• _Work item_
If a record holds a picture, leave the picture out and restate everything else word for word.

Content starts

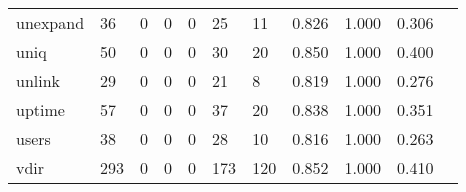 \begin{longtable}{lp{1.2cm}p{1.2cm}p{1.2cm}p{1.2cm}p{1.2cm}p{1.2cm}p{1.2cm}p{1.2cm}p{1.2cm}p{1.2cm}}
unexpand  &                                    36 &                                                  0 &                                                  0 &                                                  0 &                                                 25 &                                                 11 &                                              0.826 &                                              1.000 &                                              0.306 \\
uniq      &                                    50 &                                                  0 &                                                  0 &                                                  0 &                                                 30 &                                                 20 &                                              0.850 &                                              1.000 &                                              0.400 \\
unlink    &                                    29 &                                                  0 &                                                  0 &                                                  0 &                                                 21 &                                                  8 &                                              0.819 &                                              1.000 &                                              0.276 \\
uptime    &                                    57 &                                                  0 &                                                  0 &                                                  0 &                                                 37 &                                                 20 &                                              0.838 &                                              1.000 &                                              0.351 \\
users     &                                    38 &                                                  0 &                                                  0 &                                                  0 &                                                 28 &                                                 10 &                                              0.816 &                                              1.000 &                                              0.263 \\
vdir      &                                   293 &                                                  0 &                                                  0 &                                                  0 &                                                173 &                                                120 &                                              0.852 &                                              1.000 &                                              0.410 \\

\end{longtable}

Content ends

• _Solution below_
 \begin{longtable}{lp{1.2cm}p{1.2cm}p{1.2cm}p{1.2cm}p{1.2cm}p{1.2cm}p{1.2cm}p{1.2cm}p{1.2cm}p{1.2cm}}
unexpand  &                                    36 &                                                  0 &                                                  0 &                                                  0 &                                                 25 &                                                 11 &                                              0.826 &                                              1.000 &                                              0.306 \\
uniq      &                                    50 &                                                  0 &                                                  0 &                                                  0 &                                                 30 &                                                 20 &                                              0.850 &                                              1.000 &                                              0.400 \\
unlink    &                                    29 &                                                  0 &                                                  0 &                                                  0 &                                                 21 &                                                  8 &                                              0.819 &                                              1.000 &                                              0.276 \\
uptime    &                                    57 &                                                  0 &                                                  0 &                                                  0 &                                                 37 &                                                 20 &                                              0.838 &                                              1.000 &                                              0.351 \\
users     &                                    38 &                                                  0 &                                                  0 &                                                  0 &                                                 28 &                                                 10 &                                              0.816 &                                              1.000 &                                              0.263 \\
vdir      &                                   293 &                                                  0 &                                                  0 &                                                  0 &                                                173 &                                                120 &                                              0.852 &                                              1.000 &                                              0.410 \\

\end{longtable}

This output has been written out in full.